RECORDS FOR PROCESSING ::
#####

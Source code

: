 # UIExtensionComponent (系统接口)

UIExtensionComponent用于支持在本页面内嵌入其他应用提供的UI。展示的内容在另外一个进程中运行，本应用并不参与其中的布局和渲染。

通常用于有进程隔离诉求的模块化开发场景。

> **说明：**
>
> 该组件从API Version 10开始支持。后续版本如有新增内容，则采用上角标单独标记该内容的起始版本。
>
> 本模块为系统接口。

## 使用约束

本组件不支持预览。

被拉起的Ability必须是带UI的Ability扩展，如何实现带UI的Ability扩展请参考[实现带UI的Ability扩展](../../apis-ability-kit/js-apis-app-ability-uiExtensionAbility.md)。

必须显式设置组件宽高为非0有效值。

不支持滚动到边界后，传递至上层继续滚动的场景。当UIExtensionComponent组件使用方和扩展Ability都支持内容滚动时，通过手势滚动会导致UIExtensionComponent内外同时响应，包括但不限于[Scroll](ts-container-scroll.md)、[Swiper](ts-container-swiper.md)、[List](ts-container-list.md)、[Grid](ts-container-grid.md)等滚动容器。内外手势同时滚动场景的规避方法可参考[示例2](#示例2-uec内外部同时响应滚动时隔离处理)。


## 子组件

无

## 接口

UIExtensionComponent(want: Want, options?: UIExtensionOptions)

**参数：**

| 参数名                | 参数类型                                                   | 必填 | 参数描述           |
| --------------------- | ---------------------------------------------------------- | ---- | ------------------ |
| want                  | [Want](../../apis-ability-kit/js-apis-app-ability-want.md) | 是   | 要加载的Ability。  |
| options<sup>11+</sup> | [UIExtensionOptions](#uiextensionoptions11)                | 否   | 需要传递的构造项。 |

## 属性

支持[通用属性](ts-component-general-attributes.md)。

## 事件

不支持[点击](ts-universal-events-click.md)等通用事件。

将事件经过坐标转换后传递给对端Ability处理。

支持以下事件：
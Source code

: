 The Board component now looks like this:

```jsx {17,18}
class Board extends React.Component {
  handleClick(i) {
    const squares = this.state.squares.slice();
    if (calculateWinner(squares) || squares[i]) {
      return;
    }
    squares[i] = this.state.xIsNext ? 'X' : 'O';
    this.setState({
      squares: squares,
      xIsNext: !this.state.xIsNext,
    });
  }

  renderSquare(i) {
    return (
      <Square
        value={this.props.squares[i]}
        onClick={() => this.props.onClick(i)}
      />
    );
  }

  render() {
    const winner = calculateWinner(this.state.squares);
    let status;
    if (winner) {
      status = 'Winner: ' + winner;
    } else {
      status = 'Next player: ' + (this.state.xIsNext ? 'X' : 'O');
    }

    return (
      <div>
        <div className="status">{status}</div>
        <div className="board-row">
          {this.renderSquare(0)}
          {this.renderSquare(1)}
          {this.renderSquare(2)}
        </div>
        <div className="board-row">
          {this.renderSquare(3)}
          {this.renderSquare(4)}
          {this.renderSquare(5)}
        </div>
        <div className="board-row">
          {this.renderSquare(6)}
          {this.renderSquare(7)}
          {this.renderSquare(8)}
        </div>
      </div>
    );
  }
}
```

#####

Report all lines in the records that include the string "status".

    let status;
      status = 'Winner: ' + winner;
      status = 'Next player: ' + (this.state.xIsNext ? 'X' : 'O');
        <div className="status">{status}</div>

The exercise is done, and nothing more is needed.